A few other cookies made for Christmas trees and… random giant stars in the yard.
Malindi and I went and got the tree. Our family always decorates our tree to within an inch of its life. We have a LOT of ornaments! We also had a LOT of presents!
I always love unpacking this snow globe from Malindi’s godparents when we get out the Christmas stuff. It plays “Here Comes Santa Clause” when you turn the key at the bottom. I just stare at it and think about Christmas.
I ate well when I was home. I made some twice baked potatoes as part of a clean out the fridge/pantry endeavor. They were good but not great- I think the secret to good twice baked potatoes is just ABSURD amounts of cheese. I put some- in the form of cottage cheese and Swiss- but should’ve put more.
Another night we went and hung out at my wonderful aunt Jeanie’s and had a sushi feast.
Little Scotties would very much like to have some.
Jeanie does such a wonderful job cultivating an atmosphere for relaxation in her house. I sat by the fire (expertly stoked by my Uncle Tim) reading Cook’s Illustrated.

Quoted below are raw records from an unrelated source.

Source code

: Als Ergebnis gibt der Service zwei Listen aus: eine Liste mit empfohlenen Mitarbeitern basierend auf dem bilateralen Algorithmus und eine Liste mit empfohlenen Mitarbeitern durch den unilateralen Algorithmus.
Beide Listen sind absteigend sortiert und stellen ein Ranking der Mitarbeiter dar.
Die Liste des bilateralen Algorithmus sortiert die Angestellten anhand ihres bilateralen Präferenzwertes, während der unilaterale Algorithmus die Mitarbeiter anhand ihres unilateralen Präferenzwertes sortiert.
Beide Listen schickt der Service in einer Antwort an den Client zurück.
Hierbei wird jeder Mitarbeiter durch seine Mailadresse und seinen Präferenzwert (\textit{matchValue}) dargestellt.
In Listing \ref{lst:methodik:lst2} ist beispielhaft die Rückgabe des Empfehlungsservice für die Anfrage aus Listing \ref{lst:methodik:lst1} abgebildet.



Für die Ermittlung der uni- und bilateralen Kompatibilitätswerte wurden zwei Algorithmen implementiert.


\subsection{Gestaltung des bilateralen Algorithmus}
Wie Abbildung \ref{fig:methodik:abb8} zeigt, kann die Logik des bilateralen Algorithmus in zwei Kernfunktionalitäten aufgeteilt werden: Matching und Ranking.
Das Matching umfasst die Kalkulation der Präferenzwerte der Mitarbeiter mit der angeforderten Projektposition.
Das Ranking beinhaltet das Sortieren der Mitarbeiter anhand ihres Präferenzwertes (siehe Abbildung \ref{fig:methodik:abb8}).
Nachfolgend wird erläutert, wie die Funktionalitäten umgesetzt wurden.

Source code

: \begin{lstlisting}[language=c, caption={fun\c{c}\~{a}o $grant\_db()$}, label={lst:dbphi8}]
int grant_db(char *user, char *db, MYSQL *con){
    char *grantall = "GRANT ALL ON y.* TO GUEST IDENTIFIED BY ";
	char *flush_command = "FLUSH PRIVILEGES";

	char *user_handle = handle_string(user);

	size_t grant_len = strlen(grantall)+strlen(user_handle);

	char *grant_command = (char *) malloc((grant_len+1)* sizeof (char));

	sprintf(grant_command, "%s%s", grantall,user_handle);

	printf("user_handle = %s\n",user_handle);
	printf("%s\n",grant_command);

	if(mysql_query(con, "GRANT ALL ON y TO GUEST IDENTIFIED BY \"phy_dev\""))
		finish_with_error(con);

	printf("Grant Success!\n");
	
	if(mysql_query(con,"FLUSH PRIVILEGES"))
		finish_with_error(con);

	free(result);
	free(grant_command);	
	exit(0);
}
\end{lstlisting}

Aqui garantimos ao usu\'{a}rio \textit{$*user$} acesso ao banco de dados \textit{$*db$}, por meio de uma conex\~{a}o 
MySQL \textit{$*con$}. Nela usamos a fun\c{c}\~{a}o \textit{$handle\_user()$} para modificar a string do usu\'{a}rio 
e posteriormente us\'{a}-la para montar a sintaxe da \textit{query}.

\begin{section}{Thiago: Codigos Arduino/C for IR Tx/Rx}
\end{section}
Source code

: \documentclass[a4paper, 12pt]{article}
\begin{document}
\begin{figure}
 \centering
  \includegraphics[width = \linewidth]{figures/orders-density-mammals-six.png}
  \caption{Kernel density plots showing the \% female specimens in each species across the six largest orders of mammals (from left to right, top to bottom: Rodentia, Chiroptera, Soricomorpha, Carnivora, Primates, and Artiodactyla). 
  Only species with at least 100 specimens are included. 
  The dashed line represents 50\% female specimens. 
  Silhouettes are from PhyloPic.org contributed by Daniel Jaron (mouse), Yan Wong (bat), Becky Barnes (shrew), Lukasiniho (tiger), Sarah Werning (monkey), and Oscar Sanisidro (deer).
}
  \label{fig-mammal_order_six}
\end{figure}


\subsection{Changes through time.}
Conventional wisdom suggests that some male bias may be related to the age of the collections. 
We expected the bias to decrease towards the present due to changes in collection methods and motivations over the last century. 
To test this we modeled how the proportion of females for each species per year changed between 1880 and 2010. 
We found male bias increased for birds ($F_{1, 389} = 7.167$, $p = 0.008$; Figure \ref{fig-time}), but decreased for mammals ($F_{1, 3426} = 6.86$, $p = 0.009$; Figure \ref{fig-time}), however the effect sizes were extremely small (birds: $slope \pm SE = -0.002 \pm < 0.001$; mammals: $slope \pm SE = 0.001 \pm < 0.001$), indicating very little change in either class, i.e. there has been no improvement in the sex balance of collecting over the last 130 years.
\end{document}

Then I COLORED, which was so fun!
And then we watched The Wizard of Oz on cable with the doglets, who were SO EXCITED to see a fellow terrier on screen! Then Alice fell asleep. I ask you, have you EVER been this relaxed?!
Christmas day! We had to keep Sheila entertained. She got a cat toy as a reward for suffering through the vet’s office. It dangles and jingles and is filled with catnip.
Malindi is cute. Sheila is cute.
Gettin’ kitty high!
Then we opened our stockings. Santa had given me a candy cane, which I offered to Sheila. She LOVED it! As my mother pointed out, when batting around a candy cane, it moves in an unpredictable manner. Lots of fun.
“Get her crazy eyes!” instructed Malindi.
She broke the candy cane. I’m realizing now I don’t really know what happened to it.
I ate my traditional Chirstmas morning breakfast of See’s Candy, which my wonderful godparents always send us from Washington State. On the West coast they have the standing See’s stores, where you can buy things that you can’t from the mail order. They had bon bons and things. The ones with pecans on top were like praline crack!
Then, as is our Christmas tradition, we went to my aunt Kathy’s and uncle Tom’s house for an absolute FEAST! Everything was so beautiful and delicious.
So many yummy things! Baked brie in puff pastry with fig jam is always binge-able.
More strata… This had asparagus and was really special.
New York breakfast: brown bread with cream cheese, smoked oysters, smoked salmon, and capers and red onion to sprinkle atop.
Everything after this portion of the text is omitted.